Set down exactly the stretch of lines below that opens at the line containing "### 3.1.3 Emission Factor Derivation" and continues through the last line of the entries, and nothing else.

---*---

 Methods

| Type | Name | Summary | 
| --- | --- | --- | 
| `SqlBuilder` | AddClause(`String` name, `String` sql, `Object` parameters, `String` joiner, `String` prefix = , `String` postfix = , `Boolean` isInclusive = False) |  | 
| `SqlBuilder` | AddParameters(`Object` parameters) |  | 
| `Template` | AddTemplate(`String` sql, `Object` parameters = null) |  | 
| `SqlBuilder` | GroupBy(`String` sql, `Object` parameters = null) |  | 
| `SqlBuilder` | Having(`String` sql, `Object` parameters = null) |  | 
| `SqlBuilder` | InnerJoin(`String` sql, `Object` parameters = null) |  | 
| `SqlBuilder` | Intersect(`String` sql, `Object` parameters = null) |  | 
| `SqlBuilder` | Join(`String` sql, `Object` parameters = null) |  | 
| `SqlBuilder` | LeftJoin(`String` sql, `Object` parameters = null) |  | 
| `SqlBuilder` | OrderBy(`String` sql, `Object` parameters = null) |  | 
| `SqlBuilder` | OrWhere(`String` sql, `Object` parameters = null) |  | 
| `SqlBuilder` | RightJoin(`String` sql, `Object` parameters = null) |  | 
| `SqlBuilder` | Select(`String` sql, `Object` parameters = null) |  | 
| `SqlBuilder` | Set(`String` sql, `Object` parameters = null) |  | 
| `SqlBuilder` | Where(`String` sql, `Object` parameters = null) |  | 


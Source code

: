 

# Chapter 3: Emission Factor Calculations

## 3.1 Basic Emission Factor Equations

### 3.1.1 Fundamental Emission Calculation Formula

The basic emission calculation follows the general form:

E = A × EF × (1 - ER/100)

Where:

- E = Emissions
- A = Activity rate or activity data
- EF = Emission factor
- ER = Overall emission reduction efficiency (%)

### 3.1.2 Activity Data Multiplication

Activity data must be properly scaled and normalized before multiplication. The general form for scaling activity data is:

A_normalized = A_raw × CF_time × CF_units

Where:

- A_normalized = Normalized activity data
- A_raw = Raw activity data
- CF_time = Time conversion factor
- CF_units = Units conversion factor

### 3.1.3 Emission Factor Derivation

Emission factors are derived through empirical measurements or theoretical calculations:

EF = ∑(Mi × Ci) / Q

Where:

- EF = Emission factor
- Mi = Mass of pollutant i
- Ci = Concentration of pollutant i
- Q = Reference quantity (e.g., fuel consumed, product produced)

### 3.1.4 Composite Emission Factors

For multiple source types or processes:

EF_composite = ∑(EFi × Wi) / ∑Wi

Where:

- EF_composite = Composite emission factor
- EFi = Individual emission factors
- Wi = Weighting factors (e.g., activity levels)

---*---

**Expected answer:**
### 3.1.3 Emission Factor Derivation

Emission factors are derived through empirical measurements or theoretical calculations:

EF = ∑(Mi × Ci) / Q

Where:

- EF = Emission factor
- Mi = Mass of pollutant i
- Ci = Concentration of pollutant i
- Q = Reference quantity (e.g., fuel consumed, product produced)

### 3.1.4 Composite Emission Factors

For multiple source types or processes:

EF_composite = ∑(EFi × Wi) / ∑Wi

Where:

- EF_composite = Composite emission factor
- EFi = Individual emission factors
- Wi = Weighting factors (e.g., activity levels)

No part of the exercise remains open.